Explorers started using drones for reconnaissance some years ago, enabling them to get right to the more interesting rocks faster. Now drones can carry out geophysical surveys, which is valuable in itself, but it also makes it much easier to cover difficult terrain.
Drones are also being deployed for detailed mapping of mine tunnels. This is especially valuable for quickly mapping old mine workings that are flooded or too dangerous for humans to enter.
Autonomous Heavy Equipment
Even the best-designed open pits and mine tunnels can collapse—with or without help from an earthquake. Better to send in robot vehicles whenever possible. This will result in fewer jobs on the lower end of the skill spectrum, but more on the higher end, and a lot fewer fatalities.
This is a no-brainer that’s finally picking up speed.

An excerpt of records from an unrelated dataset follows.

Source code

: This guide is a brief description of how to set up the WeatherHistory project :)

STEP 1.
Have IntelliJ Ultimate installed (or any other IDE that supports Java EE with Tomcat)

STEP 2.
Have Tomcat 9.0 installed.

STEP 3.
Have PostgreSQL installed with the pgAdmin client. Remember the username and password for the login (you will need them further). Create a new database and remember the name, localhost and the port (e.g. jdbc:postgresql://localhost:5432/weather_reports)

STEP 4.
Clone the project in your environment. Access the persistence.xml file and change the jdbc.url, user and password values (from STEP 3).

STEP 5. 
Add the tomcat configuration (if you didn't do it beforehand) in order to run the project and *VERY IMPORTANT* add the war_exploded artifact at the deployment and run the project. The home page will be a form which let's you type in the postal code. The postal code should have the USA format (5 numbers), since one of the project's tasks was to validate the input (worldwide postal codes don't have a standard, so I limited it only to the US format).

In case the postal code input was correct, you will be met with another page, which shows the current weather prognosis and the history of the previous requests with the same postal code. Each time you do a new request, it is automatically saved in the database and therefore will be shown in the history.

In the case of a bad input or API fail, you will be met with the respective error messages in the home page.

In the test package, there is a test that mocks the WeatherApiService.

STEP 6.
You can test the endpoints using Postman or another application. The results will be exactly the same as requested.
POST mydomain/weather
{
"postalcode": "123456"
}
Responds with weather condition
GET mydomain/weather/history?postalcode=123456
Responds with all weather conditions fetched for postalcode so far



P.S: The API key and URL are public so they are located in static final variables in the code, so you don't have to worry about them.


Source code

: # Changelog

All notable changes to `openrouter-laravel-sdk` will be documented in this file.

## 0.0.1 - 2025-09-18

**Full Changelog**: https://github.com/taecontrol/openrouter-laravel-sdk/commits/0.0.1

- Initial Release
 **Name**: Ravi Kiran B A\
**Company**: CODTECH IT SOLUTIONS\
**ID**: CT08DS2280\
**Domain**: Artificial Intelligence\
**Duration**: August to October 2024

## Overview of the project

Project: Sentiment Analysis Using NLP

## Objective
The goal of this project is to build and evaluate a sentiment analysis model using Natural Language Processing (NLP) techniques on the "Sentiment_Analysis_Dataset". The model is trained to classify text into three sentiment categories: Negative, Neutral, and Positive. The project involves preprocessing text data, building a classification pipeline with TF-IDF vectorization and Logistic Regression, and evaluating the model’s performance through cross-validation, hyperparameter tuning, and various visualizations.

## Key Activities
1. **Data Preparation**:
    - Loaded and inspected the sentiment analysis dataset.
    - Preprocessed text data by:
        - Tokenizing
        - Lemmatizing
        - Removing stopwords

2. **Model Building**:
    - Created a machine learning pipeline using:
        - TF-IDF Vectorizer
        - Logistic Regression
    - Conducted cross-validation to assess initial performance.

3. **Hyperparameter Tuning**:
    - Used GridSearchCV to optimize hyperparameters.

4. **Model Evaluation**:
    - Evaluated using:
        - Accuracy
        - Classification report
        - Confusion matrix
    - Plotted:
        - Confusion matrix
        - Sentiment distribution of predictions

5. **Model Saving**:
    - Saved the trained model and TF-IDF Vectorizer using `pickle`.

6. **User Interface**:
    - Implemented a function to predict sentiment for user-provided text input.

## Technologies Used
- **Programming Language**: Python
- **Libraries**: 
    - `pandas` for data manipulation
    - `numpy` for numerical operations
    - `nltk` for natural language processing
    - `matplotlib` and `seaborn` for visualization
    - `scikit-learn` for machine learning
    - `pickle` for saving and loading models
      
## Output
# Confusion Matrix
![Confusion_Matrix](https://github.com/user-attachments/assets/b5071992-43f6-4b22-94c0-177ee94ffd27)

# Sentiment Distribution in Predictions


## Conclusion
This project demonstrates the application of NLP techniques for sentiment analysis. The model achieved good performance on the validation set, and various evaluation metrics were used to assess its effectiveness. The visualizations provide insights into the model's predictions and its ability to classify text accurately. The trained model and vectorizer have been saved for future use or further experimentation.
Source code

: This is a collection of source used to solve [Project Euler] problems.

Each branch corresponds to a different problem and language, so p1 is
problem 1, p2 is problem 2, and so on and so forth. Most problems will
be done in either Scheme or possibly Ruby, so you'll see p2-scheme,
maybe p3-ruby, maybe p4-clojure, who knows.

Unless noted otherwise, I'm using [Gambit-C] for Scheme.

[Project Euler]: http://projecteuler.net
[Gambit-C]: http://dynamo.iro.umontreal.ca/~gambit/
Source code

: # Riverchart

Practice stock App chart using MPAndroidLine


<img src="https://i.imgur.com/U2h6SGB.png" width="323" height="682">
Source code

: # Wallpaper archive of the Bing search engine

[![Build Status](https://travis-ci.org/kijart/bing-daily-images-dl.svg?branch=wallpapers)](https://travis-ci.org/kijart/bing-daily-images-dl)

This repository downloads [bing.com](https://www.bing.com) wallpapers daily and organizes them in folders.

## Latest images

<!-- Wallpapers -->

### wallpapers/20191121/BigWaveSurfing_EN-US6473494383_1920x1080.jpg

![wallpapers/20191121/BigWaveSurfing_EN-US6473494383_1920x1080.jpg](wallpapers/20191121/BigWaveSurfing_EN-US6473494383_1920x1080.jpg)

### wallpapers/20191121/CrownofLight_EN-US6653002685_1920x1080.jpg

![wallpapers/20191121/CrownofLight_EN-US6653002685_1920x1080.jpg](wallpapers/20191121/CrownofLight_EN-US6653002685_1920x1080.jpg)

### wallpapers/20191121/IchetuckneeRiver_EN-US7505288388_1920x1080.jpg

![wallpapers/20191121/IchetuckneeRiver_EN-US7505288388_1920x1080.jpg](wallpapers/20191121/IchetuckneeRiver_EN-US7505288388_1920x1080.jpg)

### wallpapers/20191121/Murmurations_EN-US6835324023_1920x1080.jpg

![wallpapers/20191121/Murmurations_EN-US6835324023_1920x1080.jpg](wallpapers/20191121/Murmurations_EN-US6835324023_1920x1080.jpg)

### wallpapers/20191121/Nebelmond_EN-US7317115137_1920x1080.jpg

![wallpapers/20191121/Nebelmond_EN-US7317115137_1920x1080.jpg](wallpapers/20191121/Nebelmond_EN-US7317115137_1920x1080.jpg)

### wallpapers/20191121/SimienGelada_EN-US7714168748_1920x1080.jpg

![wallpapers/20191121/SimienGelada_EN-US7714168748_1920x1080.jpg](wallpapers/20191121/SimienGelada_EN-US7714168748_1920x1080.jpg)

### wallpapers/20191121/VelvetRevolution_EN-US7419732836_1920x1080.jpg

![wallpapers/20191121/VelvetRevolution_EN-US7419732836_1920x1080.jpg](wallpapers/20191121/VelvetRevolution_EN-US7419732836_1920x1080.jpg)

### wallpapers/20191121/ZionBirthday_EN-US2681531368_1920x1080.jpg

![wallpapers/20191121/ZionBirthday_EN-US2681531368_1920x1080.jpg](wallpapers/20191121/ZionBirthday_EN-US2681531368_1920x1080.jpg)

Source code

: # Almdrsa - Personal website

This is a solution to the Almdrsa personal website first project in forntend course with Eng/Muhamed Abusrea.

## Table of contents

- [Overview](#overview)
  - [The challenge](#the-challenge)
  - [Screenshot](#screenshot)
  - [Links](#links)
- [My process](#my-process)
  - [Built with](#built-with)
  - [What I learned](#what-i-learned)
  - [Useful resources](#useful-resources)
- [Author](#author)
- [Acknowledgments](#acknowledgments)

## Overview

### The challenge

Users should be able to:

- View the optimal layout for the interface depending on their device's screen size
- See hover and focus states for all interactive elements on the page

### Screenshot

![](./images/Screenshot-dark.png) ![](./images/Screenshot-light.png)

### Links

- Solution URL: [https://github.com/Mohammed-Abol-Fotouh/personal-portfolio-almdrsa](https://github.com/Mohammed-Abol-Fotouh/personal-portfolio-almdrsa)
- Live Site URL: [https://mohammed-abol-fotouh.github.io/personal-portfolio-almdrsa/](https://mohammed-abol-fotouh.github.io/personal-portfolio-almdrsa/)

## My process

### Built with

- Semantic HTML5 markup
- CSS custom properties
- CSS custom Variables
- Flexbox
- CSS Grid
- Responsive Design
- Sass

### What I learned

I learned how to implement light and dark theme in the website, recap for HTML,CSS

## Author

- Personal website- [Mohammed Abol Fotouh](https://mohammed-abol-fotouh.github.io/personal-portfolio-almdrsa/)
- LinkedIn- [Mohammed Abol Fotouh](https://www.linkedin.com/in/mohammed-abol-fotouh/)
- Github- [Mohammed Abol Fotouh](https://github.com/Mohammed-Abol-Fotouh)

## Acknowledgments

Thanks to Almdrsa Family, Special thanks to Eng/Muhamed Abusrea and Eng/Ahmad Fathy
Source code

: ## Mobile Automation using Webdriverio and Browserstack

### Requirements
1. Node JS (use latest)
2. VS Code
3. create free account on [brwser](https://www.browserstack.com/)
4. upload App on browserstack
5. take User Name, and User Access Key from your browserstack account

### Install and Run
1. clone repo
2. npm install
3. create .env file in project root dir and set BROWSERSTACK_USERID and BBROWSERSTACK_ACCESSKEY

I remember when a computer first beat a human chess master—a feat most people had thought impossible. Then it took years for a computer to beat a world go champion. Then it took days for a computer to teach itself to beat the computer go champion. I mention this history because geology has long seemed to me to be as much an art as it is a science. I’m skeptical that any cybernetic geologist could do better than a human one with experience and intuition. But then, I might have said that about computers beating chess masters, and I would have been wrong.
Today, there are companies applying machine learning to massive geological databases to see what they can learn. What the machines lack in intuition they may be able to make up for with the ability to look at far vaster quantities of data than any human ever could. And a machine could keep doing that millions of times until it finds something with predictive power.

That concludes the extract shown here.